WHAT IS EXPECTED: For the data below, restate word for word only the lines from the line containing "孩子们开始早早地就离开了社会" through the line containing "关系的边界，是你控制了有哪些", both ends included.

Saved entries
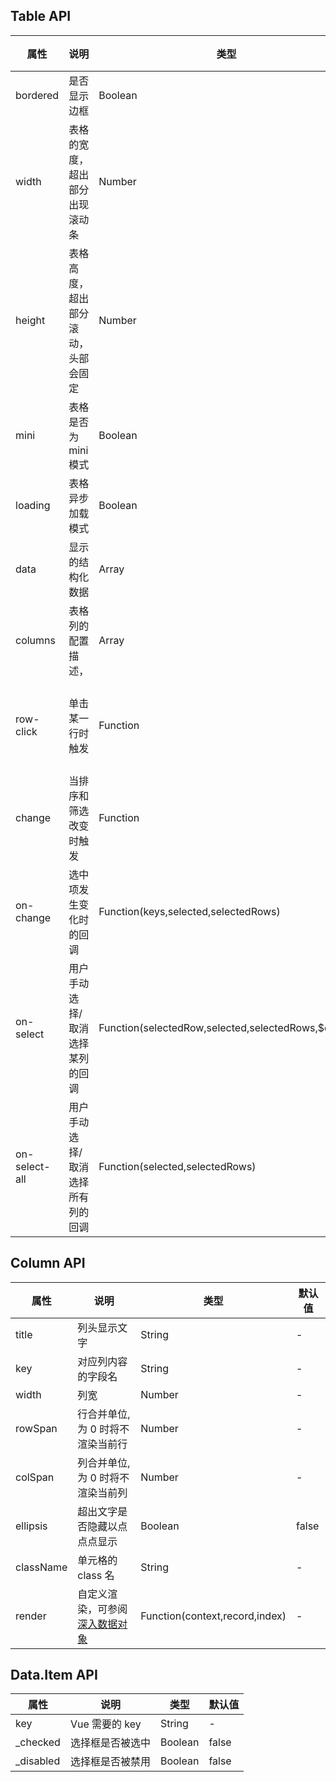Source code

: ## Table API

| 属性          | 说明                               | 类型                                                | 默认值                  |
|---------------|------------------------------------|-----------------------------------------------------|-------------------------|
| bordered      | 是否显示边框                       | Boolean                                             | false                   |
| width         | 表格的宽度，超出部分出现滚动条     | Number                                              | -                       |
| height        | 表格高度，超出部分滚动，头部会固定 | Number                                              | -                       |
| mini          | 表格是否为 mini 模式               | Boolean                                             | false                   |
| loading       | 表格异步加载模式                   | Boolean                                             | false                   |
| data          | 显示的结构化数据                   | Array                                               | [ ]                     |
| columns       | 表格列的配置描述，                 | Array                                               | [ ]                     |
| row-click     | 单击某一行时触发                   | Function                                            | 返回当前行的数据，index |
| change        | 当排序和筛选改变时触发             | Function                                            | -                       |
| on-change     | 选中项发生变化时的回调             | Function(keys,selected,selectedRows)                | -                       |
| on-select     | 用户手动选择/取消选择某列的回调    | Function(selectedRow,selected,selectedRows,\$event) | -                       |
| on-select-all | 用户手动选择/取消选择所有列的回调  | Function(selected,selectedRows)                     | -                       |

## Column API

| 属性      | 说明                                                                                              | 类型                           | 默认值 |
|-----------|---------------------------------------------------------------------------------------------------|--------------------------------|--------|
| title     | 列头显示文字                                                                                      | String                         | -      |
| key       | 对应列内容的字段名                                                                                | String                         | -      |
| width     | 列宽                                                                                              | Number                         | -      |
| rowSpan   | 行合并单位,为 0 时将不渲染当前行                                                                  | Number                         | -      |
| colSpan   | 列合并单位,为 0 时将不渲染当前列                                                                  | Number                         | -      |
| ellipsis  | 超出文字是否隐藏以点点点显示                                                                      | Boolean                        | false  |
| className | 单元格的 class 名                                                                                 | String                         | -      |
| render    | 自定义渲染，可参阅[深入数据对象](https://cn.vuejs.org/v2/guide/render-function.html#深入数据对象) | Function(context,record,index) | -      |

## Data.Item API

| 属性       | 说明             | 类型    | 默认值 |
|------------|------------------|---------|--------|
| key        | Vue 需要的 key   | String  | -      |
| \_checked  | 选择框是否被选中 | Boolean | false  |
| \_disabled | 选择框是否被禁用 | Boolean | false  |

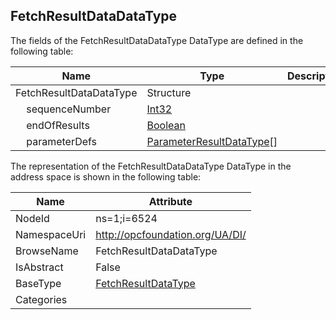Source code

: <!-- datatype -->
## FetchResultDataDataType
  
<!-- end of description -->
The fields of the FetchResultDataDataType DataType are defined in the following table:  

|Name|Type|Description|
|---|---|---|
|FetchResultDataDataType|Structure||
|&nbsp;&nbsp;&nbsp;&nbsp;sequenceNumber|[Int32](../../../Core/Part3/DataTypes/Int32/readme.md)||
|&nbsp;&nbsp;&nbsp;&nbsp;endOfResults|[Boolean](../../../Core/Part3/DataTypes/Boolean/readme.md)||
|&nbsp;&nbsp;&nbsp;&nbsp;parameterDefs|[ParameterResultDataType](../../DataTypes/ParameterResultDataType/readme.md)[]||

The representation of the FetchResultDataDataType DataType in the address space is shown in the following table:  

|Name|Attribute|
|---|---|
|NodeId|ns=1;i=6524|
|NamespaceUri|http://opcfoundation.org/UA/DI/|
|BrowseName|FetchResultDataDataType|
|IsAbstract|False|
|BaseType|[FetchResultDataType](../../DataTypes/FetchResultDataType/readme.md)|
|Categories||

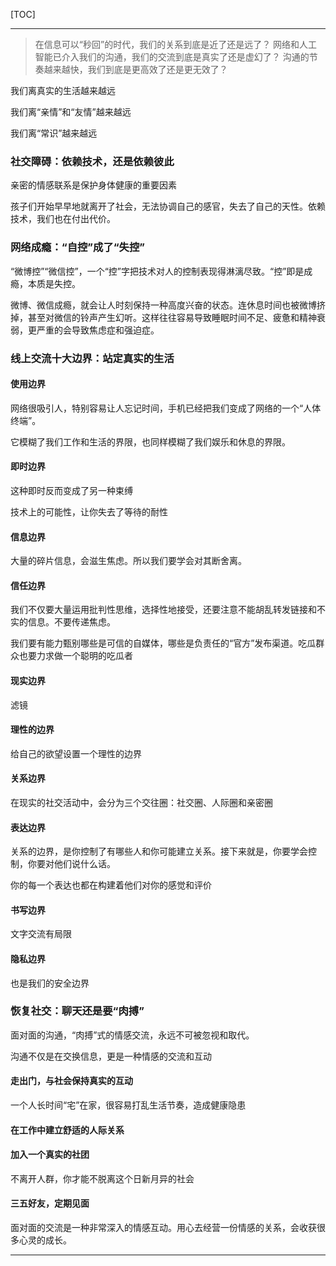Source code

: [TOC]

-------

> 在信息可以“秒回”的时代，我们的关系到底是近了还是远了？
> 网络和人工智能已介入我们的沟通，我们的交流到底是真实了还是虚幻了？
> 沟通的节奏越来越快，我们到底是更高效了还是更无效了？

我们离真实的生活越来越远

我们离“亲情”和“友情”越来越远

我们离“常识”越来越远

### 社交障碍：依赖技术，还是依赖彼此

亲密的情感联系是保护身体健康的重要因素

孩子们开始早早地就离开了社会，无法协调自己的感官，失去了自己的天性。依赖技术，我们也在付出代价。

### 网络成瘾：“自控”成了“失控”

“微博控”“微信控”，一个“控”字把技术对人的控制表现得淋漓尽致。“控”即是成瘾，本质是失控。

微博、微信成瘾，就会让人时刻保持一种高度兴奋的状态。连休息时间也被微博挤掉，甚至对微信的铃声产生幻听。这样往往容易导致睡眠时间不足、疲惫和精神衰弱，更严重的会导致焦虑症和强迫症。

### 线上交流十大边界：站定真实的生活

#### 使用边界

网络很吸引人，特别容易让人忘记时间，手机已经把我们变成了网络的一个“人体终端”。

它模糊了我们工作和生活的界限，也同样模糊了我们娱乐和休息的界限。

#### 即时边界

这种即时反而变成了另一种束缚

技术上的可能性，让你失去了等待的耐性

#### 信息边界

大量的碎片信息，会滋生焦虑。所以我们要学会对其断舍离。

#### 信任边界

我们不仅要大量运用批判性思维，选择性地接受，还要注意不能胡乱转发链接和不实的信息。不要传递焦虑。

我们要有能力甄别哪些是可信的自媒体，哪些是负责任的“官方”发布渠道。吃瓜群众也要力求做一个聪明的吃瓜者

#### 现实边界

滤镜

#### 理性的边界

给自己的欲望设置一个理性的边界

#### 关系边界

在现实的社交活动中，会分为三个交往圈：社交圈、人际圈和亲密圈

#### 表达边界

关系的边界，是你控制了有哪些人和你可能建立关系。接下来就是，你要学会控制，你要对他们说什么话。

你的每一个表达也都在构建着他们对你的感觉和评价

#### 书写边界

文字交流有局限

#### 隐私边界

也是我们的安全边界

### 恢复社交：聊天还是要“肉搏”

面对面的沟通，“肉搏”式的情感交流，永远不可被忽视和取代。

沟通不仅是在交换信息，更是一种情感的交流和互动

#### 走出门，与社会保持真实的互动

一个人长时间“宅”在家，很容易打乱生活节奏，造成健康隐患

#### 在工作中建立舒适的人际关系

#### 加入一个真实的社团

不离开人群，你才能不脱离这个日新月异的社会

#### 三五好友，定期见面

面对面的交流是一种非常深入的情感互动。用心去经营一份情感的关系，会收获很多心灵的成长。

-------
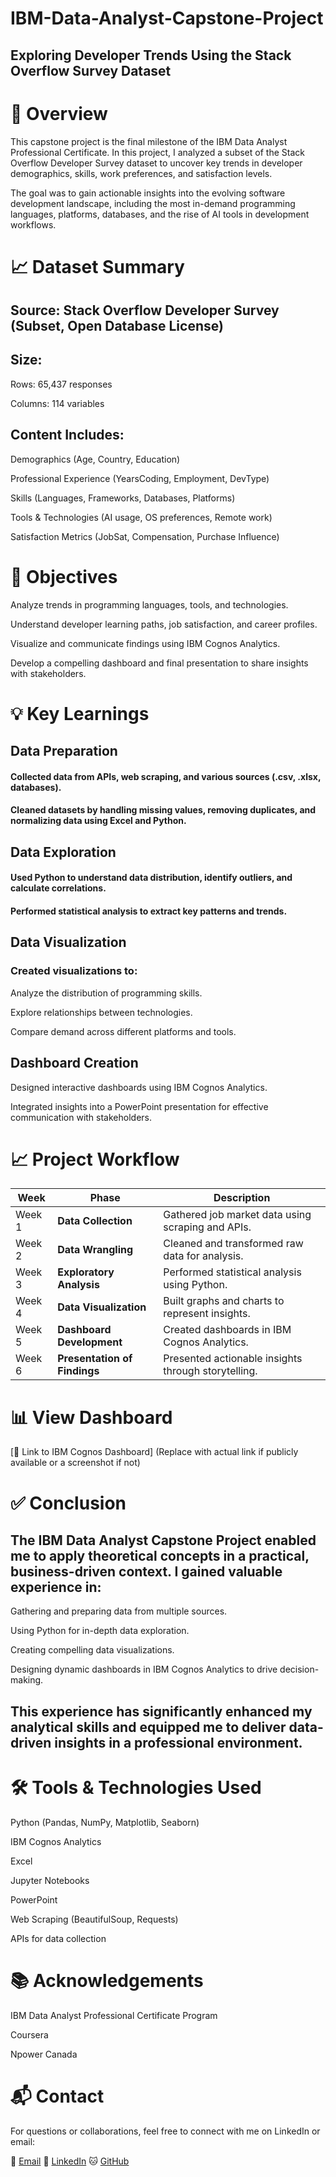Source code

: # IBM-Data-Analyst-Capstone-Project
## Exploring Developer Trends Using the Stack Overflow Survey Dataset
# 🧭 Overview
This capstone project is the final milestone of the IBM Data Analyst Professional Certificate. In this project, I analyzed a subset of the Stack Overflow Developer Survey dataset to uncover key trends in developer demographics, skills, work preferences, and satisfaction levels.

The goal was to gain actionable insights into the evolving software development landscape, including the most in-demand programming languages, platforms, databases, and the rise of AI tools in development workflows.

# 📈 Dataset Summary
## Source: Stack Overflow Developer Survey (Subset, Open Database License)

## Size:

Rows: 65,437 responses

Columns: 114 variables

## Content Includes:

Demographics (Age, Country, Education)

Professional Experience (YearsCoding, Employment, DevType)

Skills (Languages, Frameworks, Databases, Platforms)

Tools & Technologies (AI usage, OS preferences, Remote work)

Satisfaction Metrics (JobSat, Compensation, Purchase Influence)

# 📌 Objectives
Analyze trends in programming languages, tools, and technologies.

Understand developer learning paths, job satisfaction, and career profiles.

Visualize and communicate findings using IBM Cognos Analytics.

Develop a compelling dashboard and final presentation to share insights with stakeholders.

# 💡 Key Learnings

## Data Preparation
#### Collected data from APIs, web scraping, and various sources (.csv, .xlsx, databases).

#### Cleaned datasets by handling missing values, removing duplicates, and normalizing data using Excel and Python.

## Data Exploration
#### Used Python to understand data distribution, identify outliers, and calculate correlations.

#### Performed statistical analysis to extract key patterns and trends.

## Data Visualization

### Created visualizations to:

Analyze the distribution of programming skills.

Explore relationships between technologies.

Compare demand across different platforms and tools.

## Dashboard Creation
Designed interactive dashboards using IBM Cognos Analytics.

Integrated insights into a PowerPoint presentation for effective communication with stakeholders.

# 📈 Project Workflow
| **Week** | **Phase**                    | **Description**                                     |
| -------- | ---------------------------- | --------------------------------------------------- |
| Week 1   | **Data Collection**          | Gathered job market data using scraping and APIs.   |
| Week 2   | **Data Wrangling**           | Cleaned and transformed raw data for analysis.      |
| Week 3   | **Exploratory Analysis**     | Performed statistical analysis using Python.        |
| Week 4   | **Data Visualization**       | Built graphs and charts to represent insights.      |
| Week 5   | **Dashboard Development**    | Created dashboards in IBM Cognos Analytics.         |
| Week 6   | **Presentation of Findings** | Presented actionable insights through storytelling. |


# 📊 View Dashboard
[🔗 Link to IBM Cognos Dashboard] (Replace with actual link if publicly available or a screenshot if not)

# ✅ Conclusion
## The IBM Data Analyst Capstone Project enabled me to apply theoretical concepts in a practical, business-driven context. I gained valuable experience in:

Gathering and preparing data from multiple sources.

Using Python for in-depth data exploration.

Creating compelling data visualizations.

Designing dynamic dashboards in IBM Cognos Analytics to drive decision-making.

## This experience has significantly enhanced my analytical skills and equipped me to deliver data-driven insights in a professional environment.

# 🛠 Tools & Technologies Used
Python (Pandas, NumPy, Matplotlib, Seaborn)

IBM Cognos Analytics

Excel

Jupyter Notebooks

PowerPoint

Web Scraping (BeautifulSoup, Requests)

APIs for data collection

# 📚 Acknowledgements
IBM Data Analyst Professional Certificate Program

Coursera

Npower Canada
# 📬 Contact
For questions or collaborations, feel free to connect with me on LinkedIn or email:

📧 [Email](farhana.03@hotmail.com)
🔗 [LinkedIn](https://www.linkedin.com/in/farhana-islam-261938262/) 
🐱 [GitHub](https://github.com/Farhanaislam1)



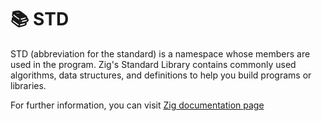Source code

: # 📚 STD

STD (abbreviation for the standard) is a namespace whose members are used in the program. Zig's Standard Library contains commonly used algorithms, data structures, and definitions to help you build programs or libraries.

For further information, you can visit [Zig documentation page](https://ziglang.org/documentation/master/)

WRITTEN RESPONSE:
孩子们开始早早地就离开了社会，无法协调自己的感官，失去了自己的天性。依赖技术，我们也在付出代价。

### 网络成瘾：“自控”成了“失控”

“微博控”“微信控”，一个“控”字把技术对人的控制表现得淋漓尽致。“控”即是成瘾，本质是失控。

微博、微信成瘾，就会让人时刻保持一种高度兴奋的状态。连休息时间也被微博挤掉，甚至对微信的铃声产生幻听。这样往往容易导致睡眠时间不足、疲惫和精神衰弱，更严重的会导致焦虑症和强迫症。

### 线上交流十大边界：站定真实的生活

#### 使用边界

网络很吸引人，特别容易让人忘记时间，手机已经把我们变成了网络的一个“人体终端”。

它模糊了我们工作和生活的界限，也同样模糊了我们娱乐和休息的界限。

#### 即时边界

这种即时反而变成了另一种束缚

技术上的可能性，让你失去了等待的耐性

#### 信息边界

大量的碎片信息，会滋生焦虑。所以我们要学会对其断舍离。

#### 信任边界

我们不仅要大量运用批判性思维，选择性地接受，还要注意不能胡乱转发链接和不实的信息。不要传递焦虑。

我们要有能力甄别哪些是可信的自媒体，哪些是负责任的“官方”发布渠道。吃瓜群众也要力求做一个聪明的吃瓜者

#### 现实边界

滤镜

#### 理性的边界

给自己的欲望设置一个理性的边界

#### 关系边界

在现实的社交活动中，会分为三个交往圈：社交圈、人际圈和亲密圈

#### 表达边界

关系的边界，是你控制了有哪些人和你可能建立关系。接下来就是，你要学会控制，你要对他们说什么话。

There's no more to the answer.